AI工具Score B (65)

Experimenting with the proposed Cross-Origin Storage API in Transformers.js

1 小时前2 viewsSource: HuggingFace Blog

Experimenting with the proposed Cross-Origin Storage API in Transformers.js

Published June 23, 2026
Update on GitHub

(This is a guest post by Developer Relations Engineer Thomas Steiner from the Chrome team at Google.)

Transformers.js provides Web developers with a simple way to use the power of transformers in their Web apps through task-specific pipelines. To run inference in the browser, developers create an instance of pipeline() and specify a task they want to use the pipeline for. As a concrete example, the following snippet shows how to set up an automatic speech recognition (ASR) pipeline.

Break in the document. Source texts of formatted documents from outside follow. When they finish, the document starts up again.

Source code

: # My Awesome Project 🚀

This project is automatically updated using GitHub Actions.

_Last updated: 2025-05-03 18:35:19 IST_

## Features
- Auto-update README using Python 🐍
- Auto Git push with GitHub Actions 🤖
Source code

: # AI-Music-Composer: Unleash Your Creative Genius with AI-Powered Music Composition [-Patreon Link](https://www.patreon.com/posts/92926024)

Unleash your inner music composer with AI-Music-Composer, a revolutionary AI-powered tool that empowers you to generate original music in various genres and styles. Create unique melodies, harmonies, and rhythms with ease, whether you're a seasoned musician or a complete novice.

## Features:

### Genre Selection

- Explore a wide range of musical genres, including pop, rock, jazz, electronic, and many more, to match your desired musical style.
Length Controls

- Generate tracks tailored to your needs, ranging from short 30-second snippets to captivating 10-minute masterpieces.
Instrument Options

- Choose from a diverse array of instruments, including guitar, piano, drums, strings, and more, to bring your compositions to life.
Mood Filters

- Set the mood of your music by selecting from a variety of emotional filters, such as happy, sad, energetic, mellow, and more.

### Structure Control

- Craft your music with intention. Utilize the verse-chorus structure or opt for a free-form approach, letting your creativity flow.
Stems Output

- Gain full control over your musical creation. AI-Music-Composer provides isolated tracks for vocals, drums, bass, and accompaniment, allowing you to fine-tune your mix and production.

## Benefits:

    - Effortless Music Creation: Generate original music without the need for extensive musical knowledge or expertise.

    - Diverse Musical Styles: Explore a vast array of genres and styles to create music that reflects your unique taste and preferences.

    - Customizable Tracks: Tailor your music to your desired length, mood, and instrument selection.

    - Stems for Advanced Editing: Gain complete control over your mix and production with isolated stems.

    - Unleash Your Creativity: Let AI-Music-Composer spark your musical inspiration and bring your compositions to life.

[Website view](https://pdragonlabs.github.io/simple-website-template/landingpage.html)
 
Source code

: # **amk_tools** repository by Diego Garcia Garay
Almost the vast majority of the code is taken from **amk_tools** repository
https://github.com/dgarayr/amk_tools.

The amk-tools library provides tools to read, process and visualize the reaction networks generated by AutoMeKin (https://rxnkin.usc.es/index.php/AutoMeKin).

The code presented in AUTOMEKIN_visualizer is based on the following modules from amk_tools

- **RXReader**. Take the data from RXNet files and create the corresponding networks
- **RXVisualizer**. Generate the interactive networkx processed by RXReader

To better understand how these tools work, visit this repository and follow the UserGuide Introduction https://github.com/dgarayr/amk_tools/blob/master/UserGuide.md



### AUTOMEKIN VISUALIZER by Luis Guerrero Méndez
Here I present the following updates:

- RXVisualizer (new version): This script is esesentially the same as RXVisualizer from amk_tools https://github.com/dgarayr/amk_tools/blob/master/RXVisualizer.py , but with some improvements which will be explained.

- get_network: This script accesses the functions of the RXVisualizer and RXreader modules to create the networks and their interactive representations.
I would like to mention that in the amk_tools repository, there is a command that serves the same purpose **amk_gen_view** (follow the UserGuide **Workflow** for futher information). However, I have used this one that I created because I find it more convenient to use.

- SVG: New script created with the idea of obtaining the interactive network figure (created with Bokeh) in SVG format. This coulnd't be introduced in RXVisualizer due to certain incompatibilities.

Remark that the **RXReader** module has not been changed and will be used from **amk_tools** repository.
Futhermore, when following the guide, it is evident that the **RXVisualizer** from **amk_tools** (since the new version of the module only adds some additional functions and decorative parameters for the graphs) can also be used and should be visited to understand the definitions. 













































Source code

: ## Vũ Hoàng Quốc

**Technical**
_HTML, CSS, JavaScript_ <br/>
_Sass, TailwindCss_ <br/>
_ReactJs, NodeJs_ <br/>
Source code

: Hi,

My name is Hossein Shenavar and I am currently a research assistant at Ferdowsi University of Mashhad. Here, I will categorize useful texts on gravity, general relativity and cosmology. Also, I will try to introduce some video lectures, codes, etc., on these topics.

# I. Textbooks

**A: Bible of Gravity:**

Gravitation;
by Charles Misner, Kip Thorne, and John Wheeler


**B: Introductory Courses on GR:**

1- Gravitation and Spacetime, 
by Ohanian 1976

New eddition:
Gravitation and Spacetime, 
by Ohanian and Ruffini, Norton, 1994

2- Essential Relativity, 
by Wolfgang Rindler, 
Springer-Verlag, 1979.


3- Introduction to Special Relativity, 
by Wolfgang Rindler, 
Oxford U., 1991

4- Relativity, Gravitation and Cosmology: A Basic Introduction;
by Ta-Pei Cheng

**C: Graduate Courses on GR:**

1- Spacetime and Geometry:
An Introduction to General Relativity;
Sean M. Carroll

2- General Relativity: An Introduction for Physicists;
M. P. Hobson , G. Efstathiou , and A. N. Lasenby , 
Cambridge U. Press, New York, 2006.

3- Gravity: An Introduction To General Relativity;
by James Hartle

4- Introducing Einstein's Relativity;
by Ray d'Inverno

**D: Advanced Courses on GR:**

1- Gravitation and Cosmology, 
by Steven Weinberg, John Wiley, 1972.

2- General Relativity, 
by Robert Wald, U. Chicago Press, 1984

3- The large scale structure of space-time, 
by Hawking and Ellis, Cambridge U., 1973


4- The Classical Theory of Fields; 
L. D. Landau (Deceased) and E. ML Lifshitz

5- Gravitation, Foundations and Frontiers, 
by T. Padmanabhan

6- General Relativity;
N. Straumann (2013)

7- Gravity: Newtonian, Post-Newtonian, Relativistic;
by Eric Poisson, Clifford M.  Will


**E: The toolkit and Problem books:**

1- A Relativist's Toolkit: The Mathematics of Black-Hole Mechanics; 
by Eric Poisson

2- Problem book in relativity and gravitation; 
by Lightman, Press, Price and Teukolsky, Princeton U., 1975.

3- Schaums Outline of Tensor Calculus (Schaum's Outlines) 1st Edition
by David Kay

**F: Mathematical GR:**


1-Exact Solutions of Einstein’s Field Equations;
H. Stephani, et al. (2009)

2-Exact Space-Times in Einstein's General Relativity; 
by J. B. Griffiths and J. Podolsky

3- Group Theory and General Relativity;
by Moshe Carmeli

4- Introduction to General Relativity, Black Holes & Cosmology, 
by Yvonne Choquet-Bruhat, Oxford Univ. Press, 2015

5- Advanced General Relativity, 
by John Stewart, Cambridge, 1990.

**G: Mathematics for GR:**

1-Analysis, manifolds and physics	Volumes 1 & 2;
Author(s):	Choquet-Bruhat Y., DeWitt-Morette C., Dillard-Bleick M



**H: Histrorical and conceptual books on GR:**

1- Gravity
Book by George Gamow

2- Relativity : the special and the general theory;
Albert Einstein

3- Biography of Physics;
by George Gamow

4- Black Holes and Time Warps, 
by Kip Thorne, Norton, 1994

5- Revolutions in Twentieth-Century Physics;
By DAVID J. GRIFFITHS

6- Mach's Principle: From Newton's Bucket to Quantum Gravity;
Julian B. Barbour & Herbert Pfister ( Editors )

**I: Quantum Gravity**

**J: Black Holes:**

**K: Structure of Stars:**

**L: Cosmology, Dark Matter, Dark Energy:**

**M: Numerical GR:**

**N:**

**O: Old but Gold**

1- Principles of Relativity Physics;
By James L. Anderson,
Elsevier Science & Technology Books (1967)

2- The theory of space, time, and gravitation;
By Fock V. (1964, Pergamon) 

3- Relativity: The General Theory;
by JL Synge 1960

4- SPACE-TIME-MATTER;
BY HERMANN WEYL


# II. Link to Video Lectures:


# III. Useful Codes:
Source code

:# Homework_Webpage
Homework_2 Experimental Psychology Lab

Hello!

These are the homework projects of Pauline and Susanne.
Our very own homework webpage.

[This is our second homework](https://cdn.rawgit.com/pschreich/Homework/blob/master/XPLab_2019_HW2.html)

import { pipeline } from 'https://cdn.jsdelivr.net/npm/@huggingface/transformers@4.2.0';

const asr = await pipeline(
  'automatic-speech-recognition',
  'Xenova/whisper-tiny.en',
  { device: 'webgpu' },
);
const result = await asr('jfk.wav');
console.log(result);

A minimalistic example of the automatic speech recognition pipeline.

The cache challenge

You will notice in the source code that I specified Xenova/whisper-tiny.en as the model, which is a very decent choice for common English automatic speech recognition tasks. In fact, it's even the default model according to the Transformers.js default model resolution, as per the linked excerpt.

Model resources

When you run this example in the browser, Transformers.js automatically takes care of downloading and caching the relevant model resources and Wasm files. The following screenshot shows the Chrome DevTools Cache storage section after visiting the app. When you reload the page, the resources are served from the Cache API, and the model returns results almost instantly.

The Chrome DevTools Cache storage section showing Whisper AI model resources and Wasm runtime files after visiting the app.

However, Xenova/whisper-tiny.en being a popular model (and, as mentioned before, even being the ASR default model in Transformers.js), you can well imagine that more than just one app that you visit would use it. To simulate this situation, here's the same example app from before, but served from a different origin. When you visit this different origin app, rather than being usable almost instantly, the browser instead has to download and cache all the model resources again, even if they're byte-by-byte the same as before. Even in this toy example, this adds up to 177 MB of duplicate download and storage, as you can examine in the Storage section of the Chrome DevTools Application panel. You can imagine that this quickly adds up.

The Chrome DevTools Storage overview showing 177 MB of used storage.

Wasm runtime resources

But it gets worse. Let's add a second pipeline to the toy example: sentiment analysis. Sentiment analysis by default uses the Xenova/distilbert-base-uncased-finetuned-sst-2-english model. By not specifying the model, Transformers.js' default model resolution automatically picks it for you.

const classifier = await pipeline('sentiment-analysis');
const sentiment = await classifier(result.text);
pre.append('\n\n' + JSON.stringify(sentiment, null, 2));

image

Two entirely different AI models, but they depend on the same 4,733 kB ort-wasm-simd-threaded.asyncify.wasm WebAssembly (Wasm) runtime file from the underlying ONNX Runtime library that Transformers.js is built on top of. Open the extended demo on a different origin, and you will notice in the Network tab how also the Wasm runtime gets downloaded and cached again.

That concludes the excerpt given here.